Cast: Chevy Chase, Rodney Dangerfield, Bill Murray

Synopsis: An exclusive golf course has to deal with a brash new member and a destructive dancing gopher.

 

 

 

 

 

It’s difficult to understand why Caddyshack continues to receive so much love from movie-watchers. Even though it was the kind of movie that I would, at eighteen, have expected to enjoy when it was first released, I remember being singularly unimpressed. It was ok, but it was nothing special and yet, if anything, its reputation seems to have grown in the intervening years, with many of its lines becoming social culture touchstones. Returning to it after thirty-five years, I thought time might have changed one of us, but no: it’s still ok, but it’s still nothing special.

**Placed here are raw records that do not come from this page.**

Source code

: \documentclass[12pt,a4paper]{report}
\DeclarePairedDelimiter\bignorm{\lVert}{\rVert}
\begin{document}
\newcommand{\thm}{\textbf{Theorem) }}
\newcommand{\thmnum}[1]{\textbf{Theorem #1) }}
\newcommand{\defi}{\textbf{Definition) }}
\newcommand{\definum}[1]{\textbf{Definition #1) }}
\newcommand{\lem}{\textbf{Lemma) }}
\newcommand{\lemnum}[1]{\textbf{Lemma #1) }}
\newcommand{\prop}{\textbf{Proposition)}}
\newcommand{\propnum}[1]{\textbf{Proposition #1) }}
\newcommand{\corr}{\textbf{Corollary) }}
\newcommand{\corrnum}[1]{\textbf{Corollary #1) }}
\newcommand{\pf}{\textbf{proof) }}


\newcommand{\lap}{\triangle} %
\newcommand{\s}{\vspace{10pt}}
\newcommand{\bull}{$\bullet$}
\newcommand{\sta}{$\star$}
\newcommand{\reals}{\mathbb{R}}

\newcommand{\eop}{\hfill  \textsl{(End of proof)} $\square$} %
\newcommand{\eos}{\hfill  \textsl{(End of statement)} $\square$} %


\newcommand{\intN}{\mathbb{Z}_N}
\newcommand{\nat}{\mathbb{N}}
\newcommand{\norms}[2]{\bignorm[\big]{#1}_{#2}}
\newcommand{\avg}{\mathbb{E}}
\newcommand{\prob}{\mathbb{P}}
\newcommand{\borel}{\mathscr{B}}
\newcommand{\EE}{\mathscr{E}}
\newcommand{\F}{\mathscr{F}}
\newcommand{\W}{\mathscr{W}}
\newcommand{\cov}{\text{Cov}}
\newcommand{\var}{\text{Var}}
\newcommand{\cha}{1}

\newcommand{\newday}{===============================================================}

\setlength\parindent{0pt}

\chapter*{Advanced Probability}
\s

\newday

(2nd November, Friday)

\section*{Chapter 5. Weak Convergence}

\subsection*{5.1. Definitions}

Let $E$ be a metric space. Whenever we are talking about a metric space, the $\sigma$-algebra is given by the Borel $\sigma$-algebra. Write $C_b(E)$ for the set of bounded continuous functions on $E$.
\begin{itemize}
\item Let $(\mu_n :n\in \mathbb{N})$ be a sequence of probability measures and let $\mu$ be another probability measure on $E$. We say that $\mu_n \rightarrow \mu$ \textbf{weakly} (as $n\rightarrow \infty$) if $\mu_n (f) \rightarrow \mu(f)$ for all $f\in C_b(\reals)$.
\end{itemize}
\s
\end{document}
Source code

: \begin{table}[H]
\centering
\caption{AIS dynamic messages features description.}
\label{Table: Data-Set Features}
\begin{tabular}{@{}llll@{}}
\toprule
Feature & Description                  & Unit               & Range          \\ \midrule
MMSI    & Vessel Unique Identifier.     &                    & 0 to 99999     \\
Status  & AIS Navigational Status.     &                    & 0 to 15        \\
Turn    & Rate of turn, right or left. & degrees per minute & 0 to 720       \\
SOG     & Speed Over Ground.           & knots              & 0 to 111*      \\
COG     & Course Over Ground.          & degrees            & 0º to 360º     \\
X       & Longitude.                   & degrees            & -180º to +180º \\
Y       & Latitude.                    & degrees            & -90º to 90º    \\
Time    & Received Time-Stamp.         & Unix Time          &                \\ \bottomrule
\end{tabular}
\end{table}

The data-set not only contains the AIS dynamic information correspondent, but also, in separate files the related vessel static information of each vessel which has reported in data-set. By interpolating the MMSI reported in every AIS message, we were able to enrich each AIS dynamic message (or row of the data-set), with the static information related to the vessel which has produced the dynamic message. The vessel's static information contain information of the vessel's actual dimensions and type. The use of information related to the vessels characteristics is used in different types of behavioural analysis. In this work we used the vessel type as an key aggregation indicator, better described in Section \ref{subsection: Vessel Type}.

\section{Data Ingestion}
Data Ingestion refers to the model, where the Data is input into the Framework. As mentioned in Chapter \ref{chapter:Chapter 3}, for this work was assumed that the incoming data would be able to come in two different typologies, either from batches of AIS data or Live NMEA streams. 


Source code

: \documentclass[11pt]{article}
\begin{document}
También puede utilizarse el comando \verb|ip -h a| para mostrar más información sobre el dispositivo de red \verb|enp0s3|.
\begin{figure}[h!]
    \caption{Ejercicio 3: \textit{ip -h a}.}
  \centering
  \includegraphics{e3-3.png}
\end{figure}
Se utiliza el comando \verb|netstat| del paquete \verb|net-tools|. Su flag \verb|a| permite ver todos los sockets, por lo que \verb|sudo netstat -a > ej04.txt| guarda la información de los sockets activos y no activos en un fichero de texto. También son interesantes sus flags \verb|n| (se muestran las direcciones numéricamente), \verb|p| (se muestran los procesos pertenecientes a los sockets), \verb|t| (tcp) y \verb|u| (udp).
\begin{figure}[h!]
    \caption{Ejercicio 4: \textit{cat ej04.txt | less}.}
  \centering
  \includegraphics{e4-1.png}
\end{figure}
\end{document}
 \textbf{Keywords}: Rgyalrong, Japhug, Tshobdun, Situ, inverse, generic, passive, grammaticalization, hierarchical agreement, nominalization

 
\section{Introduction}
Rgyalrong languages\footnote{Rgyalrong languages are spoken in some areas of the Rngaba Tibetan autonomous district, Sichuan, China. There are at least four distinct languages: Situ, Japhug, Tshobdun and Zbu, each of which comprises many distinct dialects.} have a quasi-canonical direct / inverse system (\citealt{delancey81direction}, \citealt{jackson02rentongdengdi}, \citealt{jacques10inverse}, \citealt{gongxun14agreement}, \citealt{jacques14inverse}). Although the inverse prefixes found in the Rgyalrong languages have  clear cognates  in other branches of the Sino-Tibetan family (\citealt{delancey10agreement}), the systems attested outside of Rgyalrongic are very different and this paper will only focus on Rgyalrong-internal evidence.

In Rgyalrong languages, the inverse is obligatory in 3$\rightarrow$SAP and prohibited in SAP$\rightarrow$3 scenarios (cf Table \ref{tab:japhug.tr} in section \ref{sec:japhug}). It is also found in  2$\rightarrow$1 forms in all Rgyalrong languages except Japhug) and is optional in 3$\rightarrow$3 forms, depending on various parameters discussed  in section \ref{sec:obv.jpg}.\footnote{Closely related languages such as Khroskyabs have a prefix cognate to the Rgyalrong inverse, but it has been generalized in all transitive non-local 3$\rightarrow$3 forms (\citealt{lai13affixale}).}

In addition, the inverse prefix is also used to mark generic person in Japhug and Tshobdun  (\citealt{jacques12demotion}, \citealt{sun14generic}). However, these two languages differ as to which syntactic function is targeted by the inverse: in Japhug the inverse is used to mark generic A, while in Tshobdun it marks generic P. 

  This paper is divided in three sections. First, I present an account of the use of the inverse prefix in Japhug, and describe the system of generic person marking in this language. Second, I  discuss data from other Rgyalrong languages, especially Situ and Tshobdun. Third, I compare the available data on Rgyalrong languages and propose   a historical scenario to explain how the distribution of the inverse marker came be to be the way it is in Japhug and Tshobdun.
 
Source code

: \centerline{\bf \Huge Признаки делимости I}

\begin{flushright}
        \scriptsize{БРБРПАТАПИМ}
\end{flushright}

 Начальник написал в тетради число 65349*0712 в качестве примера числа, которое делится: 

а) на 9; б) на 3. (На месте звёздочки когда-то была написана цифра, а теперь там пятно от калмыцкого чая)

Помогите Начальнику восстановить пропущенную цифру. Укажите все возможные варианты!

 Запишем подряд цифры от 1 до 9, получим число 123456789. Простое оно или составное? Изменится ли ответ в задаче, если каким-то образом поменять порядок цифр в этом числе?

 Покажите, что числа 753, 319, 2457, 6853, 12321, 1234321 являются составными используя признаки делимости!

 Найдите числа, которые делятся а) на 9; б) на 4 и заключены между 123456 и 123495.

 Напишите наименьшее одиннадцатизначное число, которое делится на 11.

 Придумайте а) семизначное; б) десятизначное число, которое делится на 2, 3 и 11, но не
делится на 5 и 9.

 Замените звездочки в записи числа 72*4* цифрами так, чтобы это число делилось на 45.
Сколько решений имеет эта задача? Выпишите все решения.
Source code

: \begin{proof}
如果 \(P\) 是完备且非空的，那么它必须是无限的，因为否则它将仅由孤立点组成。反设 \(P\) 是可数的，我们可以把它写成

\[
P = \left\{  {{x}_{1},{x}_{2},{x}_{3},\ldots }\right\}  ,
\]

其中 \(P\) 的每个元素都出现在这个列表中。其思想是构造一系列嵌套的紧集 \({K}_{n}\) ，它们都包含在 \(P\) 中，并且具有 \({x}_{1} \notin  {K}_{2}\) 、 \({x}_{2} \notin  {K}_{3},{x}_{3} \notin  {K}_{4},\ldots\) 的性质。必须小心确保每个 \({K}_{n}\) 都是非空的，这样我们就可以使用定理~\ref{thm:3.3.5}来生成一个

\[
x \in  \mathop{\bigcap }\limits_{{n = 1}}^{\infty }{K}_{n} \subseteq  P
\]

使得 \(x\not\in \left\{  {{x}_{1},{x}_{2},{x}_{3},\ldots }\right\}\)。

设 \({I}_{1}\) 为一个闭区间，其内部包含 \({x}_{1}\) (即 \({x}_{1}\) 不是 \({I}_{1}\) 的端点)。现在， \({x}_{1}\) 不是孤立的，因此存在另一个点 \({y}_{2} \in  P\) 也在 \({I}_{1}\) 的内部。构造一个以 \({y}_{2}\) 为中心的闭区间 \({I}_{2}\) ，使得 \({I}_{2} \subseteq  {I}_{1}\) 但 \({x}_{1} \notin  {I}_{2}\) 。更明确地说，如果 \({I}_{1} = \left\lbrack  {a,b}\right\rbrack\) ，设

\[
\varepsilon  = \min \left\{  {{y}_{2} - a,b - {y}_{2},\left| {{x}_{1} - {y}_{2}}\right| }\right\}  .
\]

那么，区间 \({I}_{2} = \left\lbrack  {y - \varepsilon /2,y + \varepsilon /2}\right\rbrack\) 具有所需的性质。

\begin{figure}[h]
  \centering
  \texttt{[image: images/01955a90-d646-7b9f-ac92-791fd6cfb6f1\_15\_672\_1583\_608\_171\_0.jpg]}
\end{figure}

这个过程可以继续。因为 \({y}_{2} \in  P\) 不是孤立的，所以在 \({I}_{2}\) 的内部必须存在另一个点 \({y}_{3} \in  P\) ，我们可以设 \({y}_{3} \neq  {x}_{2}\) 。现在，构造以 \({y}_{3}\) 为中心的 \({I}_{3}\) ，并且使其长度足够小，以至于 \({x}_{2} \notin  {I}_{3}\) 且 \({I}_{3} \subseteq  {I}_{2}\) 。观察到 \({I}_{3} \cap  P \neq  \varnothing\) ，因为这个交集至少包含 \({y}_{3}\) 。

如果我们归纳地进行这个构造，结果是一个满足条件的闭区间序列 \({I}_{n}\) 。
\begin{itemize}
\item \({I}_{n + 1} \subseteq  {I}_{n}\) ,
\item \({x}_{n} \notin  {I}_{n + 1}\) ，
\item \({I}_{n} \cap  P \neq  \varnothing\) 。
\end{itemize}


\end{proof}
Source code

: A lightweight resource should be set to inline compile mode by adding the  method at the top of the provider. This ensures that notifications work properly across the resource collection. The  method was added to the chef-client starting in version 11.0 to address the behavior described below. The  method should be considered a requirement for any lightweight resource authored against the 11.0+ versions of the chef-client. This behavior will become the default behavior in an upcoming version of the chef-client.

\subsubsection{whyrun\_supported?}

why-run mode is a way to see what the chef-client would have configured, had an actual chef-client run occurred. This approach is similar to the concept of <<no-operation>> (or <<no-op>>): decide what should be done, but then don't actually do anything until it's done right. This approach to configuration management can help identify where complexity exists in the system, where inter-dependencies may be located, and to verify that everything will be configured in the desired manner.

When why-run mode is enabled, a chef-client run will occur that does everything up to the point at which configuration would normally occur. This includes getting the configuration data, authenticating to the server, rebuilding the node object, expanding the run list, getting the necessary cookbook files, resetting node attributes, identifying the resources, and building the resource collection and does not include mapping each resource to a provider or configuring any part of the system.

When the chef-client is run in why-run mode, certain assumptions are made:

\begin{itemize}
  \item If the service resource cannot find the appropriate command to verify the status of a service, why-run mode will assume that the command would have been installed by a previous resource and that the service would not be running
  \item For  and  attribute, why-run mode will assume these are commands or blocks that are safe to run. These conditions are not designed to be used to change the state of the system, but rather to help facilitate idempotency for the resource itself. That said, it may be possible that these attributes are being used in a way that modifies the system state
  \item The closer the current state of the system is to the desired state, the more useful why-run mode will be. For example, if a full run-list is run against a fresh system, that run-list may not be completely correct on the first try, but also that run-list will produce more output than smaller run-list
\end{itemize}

There’s not much of a plot to speak of, and Caddyshack has some difficulty deciding just who its lead character is. Initially, it looks as if it will be Danny Noonan (Michael O’Keefe), a young caddy at an exclusive golf club who hopes that sucking up to the club’s founder, Judge Smails (Ted Knight – Psycho, MASH) will earn him a scholarship. But then the movie seems to get distracted by the other characters vying for attention. There’s Rodney Dangerfield as a boorish property developer who delights in needling the pompous Smails, Chevy Chase as a laid back playboy who catches the eye of Smails’ sexy niece, Lacey Underall (Cindy Morgan), on whom Danny also has designs despite bedding – and possibly impregnating – Irish waitress, Maggie (Sarah Holcomb). Finally, there’s Carl Spackler (Bill Murray – Zombieland, Moonrise Kingdom), perhaps the film’s most iconic character, who wages a one-man war against the gopher that’s ploughing a network of tunnels around the course.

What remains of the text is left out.